The authorities arrested Hua last week and carried on with the evictions although yesterday was International Migrants Day, the day chosen by the United Nations to draw the world's attention to the plight of those who are driven from their homes by war, hunger or climate change.
Hua, 48, began filming the evictions in November when he saw the police driving tens of thousands of migrant workers from their homes on the outskirts of Beijing in freezing temperatures so that their homes could be demolished.
Suspecting that the Chinese media would censor these scenes of destruction, he posted his videos and interviews on YouTube and the Chinese social network WeChat. Feeling threatened, he finally fled to the northeastern city of Tianjin, where he was arrested on 15 December and was released on bail yesterday.

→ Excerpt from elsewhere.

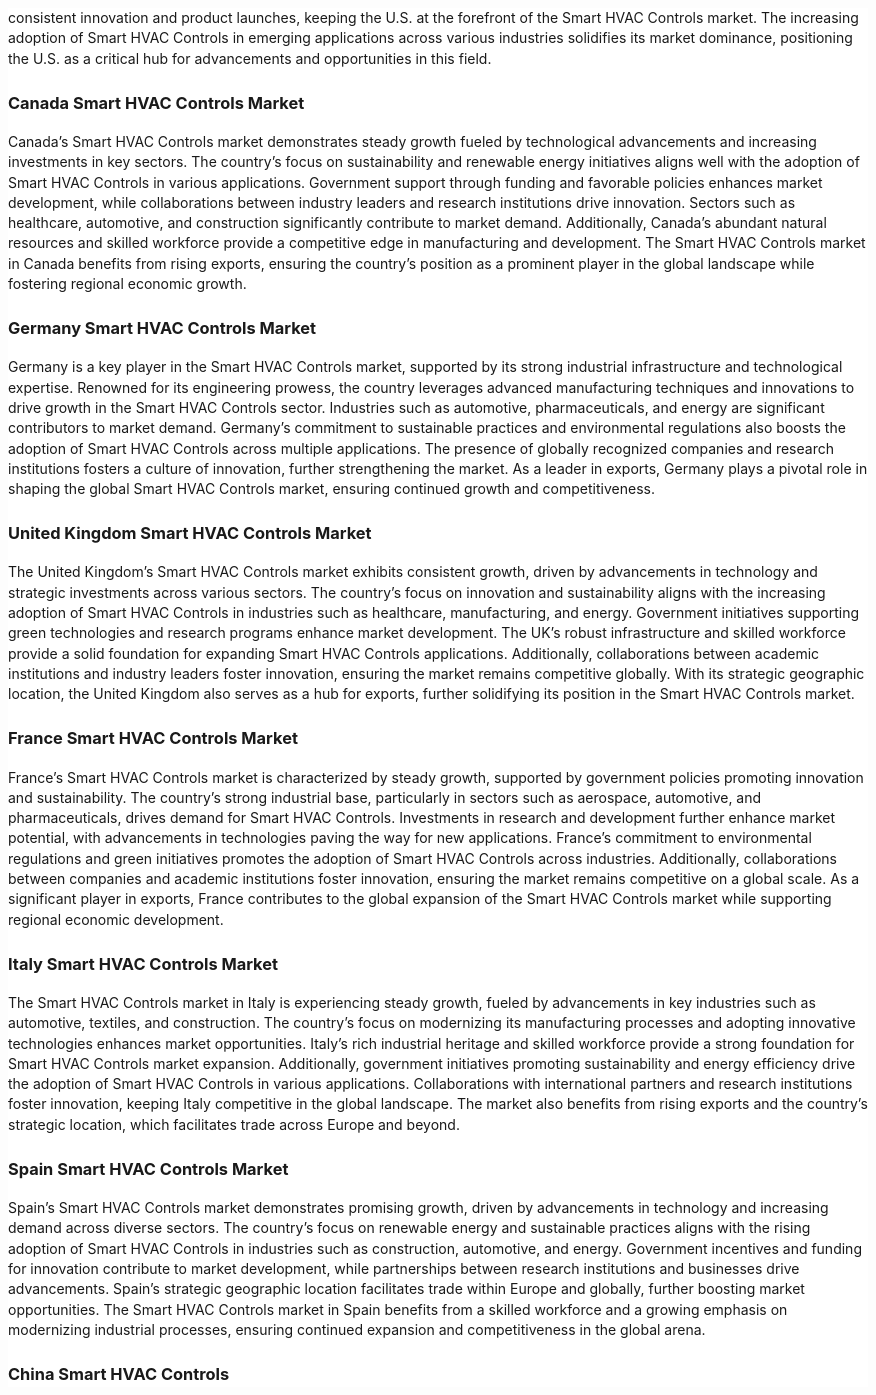 consistent innovation and product launches, keeping the U.S. at the forefront of the Smart HVAC Controls market. The increasing adoption of Smart HVAC Controls in emerging applications across various industries solidifies its market dominance, positioning the U.S. as a critical hub for advancements and opportunities in this field.</p><h3>Canada Smart HVAC Controls Market</h3><p>Canada&rsquo;s Smart HVAC Controls market demonstrates steady growth fueled by technological advancements and increasing investments in key sectors. The country&rsquo;s focus on sustainability and renewable energy initiatives aligns well with the adoption of Smart HVAC Controls in various applications. Government support through funding and favorable policies enhances market development, while collaborations between industry leaders and research institutions drive innovation. Sectors such as healthcare, automotive, and construction significantly contribute to market demand. Additionally, Canada&rsquo;s abundant natural resources and skilled workforce provide a competitive edge in manufacturing and development. The Smart HVAC Controls market in Canada benefits from rising exports, ensuring the country&rsquo;s position as a prominent player in the global landscape while fostering regional economic growth.</p><h3>Germany Smart HVAC Controls Market</h3><p>Germany is a key player in the Smart HVAC Controls market, supported by its strong industrial infrastructure and technological expertise. Renowned for its engineering prowess, the country leverages advanced manufacturing techniques and innovations to drive growth in the Smart HVAC Controls sector. Industries such as automotive, pharmaceuticals, and energy are significant contributors to market demand. Germany&rsquo;s commitment to sustainable practices and environmental regulations also boosts the adoption of Smart HVAC Controls across multiple applications. The presence of globally recognized companies and research institutions fosters a culture of innovation, further strengthening the market. As a leader in exports, Germany plays a pivotal role in shaping the global Smart HVAC Controls market, ensuring continued growth and competitiveness.</p><h3>United Kingdom Smart HVAC Controls Market</h3><p>The United Kingdom&rsquo;s Smart HVAC Controls market exhibits consistent growth, driven by advancements in technology and strategic investments across various sectors. The country&rsquo;s focus on innovation and sustainability aligns with the increasing adoption of Smart HVAC Controls in industries such as healthcare, manufacturing, and energy. Government initiatives supporting green technologies and research programs enhance market development. The UK&rsquo;s robust infrastructure and skilled workforce provide a solid foundation for expanding Smart HVAC Controls applications. Additionally, collaborations between academic institutions and industry leaders foster innovation, ensuring the market remains competitive globally. With its strategic geographic location, the United Kingdom also serves as a hub for exports, further solidifying its position in the Smart HVAC Controls market.</p><h3>France Smart HVAC Controls Market</h3><p>France&rsquo;s Smart HVAC Controls market is characterized by steady growth, supported by government policies promoting innovation and sustainability. The country&rsquo;s strong industrial base, particularly in sectors such as aerospace, automotive, and pharmaceuticals, drives demand for Smart HVAC Controls. Investments in research and development further enhance market potential, with advancements in technologies paving the way for new applications. France&rsquo;s commitment to environmental regulations and green initiatives promotes the adoption of Smart HVAC Controls across industries. Additionally, collaborations between companies and academic institutions foster innovation, ensuring the market remains competitive on a global scale. As a significant player in exports, France contributes to the global expansion of the Smart HVAC Controls market while supporting regional economic development.</p><h3>Italy Smart HVAC Controls Market</h3><p>The Smart HVAC Controls market in Italy is experiencing steady growth, fueled by advancements in key industries such as automotive, textiles, and construction. The country&rsquo;s focus on modernizing its manufacturing processes and adopting innovative technologies enhances market opportunities. Italy&rsquo;s rich industrial heritage and skilled workforce provide a strong foundation for Smart HVAC Controls market expansion. Additionally, government initiatives promoting sustainability and energy efficiency drive the adoption of Smart HVAC Controls in various applications. Collaborations with international partners and research institutions foster innovation, keeping Italy competitive in the global landscape. The market also benefits from rising exports and the country&rsquo;s strategic location, which facilitates trade across Europe and beyond.</p><h3>Spain Smart HVAC Controls Market</h3><p>Spain&rsquo;s Smart HVAC Controls market demonstrates promising growth, driven by advancements in technology and increasing demand across diverse sectors. The country&rsquo;s focus on renewable energy and sustainable practices aligns with the rising adoption of Smart HVAC Controls in industries such as construction, automotive, and energy. Government incentives and funding for innovation contribute to market development, while partnerships between research institutions and businesses drive advancements. Spain&rsquo;s strategic geographic location facilitates trade within Europe and globally, further boosting market opportunities. The Smart HVAC Controls market in Spain benefits from a skilled workforce and a growing emphasis on modernizing industrial processes, ensuring continued expansion and competitiveness in the global arena.</p><h3>China Smart HVAC Controls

"The citizen-journalist Hua Yong simply posted videos of what anyone who was there could see, and no Chinese law bans you from filming what you see in the street," said Cédric Alviani, the head of RSF's East Asia desk. "He is nonetheless now the subject of a criminal investigation. This is unacceptable."
In 2012, this courageous artist marked the anniversary the 1989 Tiananmen Square massacre with a piece of performance art in which he punched himself in the face and wrote "1989" on his forehead with the blood from his nose. For this, he was sentenced to 15 months of forced labour.
Under President Xi Jinping, censorship of the media has been tightened and professional journalists have been gagged. The regime is now targeting citizen-journalists, bloggers and Internet users who try to circulate banned content online. Ranked 176th out of 180 countries in RSF's 2017 World Press Freedom Index, China is the world's biggest prison for journalists and civil rights activists.